Dwayne shook his head and rested his forearm on the counter. “Hmm, I don’t know about that. Me and the Big Guy,” he said pointing up to the ceiling, “we had a falling out ‘bout a year back and I’m pretty sure he don’t want me no more. May have crossed me off his list but he sure is testing me! This danged air conditioner, I tell you. Hottest day of the year and what happens but this hunk a junk kaputs on me this morning! Nothing but a puff of air and out like a light!”
“Heat has a way of making a man think. Has a way of building resilience. Patience. Cold, too,” he said, gesturing to the magazine Dwayne was reading.
“Think I’d much prefer shivering with the polar bears right about now.”
“Might be,” he said. “But perhaps He’s trying to tell you something.”
“Tell me I need to lose some weight, that’s what!” Dwayne chuckled.
The man nodded and offered a polite smile. “You have a good day now, sir.”
“Call me Dwayne. Hey, and when you get there, you tell Him I got a bone to pick with Him!”
“I’ll do just that.”
The man walked past the empty gas pumps and down the road, a dark figure silhouetted against a sea of golden grasses. Dwayne watched from the counter until the man was out of sight. A deep blue settled over the horizon signaling an impending storm.

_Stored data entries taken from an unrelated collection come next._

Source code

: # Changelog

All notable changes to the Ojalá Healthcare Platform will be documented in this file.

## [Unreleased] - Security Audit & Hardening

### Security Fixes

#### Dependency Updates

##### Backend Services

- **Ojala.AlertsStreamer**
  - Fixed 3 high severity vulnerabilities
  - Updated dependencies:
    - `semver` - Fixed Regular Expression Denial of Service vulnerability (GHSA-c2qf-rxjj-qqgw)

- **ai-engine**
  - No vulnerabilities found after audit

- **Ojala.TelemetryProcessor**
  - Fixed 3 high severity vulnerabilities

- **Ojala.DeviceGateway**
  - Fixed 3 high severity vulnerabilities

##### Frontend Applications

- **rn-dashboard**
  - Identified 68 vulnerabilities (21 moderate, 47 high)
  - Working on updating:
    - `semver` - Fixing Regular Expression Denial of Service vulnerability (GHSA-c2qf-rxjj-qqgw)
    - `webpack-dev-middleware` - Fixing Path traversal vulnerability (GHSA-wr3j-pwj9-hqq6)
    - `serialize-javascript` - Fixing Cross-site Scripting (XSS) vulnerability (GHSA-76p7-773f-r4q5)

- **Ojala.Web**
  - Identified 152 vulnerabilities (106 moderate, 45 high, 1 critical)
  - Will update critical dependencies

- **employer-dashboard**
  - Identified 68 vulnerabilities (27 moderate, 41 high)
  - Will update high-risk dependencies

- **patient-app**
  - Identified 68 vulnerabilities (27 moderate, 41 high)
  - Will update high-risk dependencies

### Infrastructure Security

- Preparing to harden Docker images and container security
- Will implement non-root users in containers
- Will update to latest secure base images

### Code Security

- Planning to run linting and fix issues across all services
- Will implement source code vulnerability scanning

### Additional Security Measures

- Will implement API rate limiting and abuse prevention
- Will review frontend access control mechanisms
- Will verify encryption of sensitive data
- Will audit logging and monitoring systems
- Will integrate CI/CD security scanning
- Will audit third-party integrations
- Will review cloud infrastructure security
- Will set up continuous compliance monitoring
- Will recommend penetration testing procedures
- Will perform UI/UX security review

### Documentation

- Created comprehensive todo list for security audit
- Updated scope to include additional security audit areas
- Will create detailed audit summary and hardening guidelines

He thought on what the man had said, about the heat making a patient man. He wasn’t sold on the idea but decided to try it out nonetheless. Dwayne closed Cabot’s adventures and, with his hands folded in his lap, closed his eyes. For the first few minutes, Dwayne thought about nothing but the sweltering hotbox he called a shop. Sweat trickled into places unmentionable. He inhaled deeply the stagnant air and hissed it out.

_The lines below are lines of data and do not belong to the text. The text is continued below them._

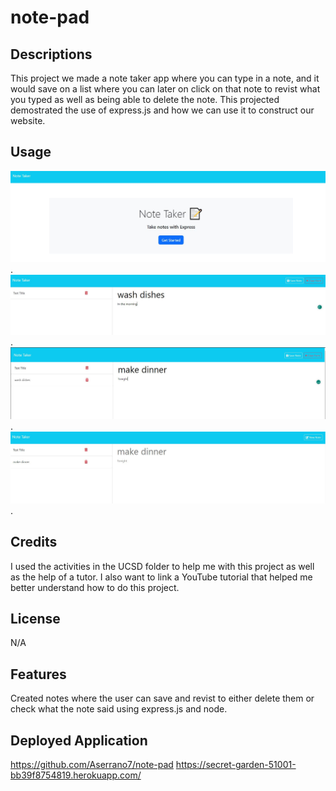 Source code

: # note-pad



## Descriptions 
This project we made a note taker app where you can type in a note, and it would save on a list where you can later on click on that note to revist what you typed as well as being able to delete the note. This projected demostrated the use of express.js and how we can use it to construct our website.


## Usage
![This is a screenshot of the whole webpage](./images/1.JPG).
![This is a screenshot of the whole webpage](./images/2.JPG).
![This is a screenshot of the whole webpage](./images/3.JPG).
![This is a screenshot of the whole webpage](./images/4.JPG).




## Credits
I used the activities in the UCSD folder to help me with this project as well as the help of a tutor. I also want to link a YouTube tutorial that helped me better understand how to do this project.


## License
N/A

## Features
Created notes where the user can save and revist to either delete them or check what the note said using express.js and node.

## Deployed Application
https://github.com/Aserrano7/note-pad
https://secret-garden-51001-bb39f8754819.herokuapp.com/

“Building resilience,” he said aloud. “Re-silly-ance. Silly.” He laughed to himself and felt ridiculous for sitting here sweating it out like a danged shaman trying to conjure up some holy ghost of patience. And as he thought about that he knew he couldn’t bring back to life a dead A/C or a wife, but maybe he could find a way to live with it.
Lightning struck in the distance, but Dwayne kept his eyes shut. After living here his whole life he didn’t need to see the sky to know when a storm was coming. As the wind picked up it blew open the door and caused one heck of a racket with that bell, and Dwayne felt a little sorry he hadn’t insisted on driving that strange man down the road. He hoped he had made it to the church by now.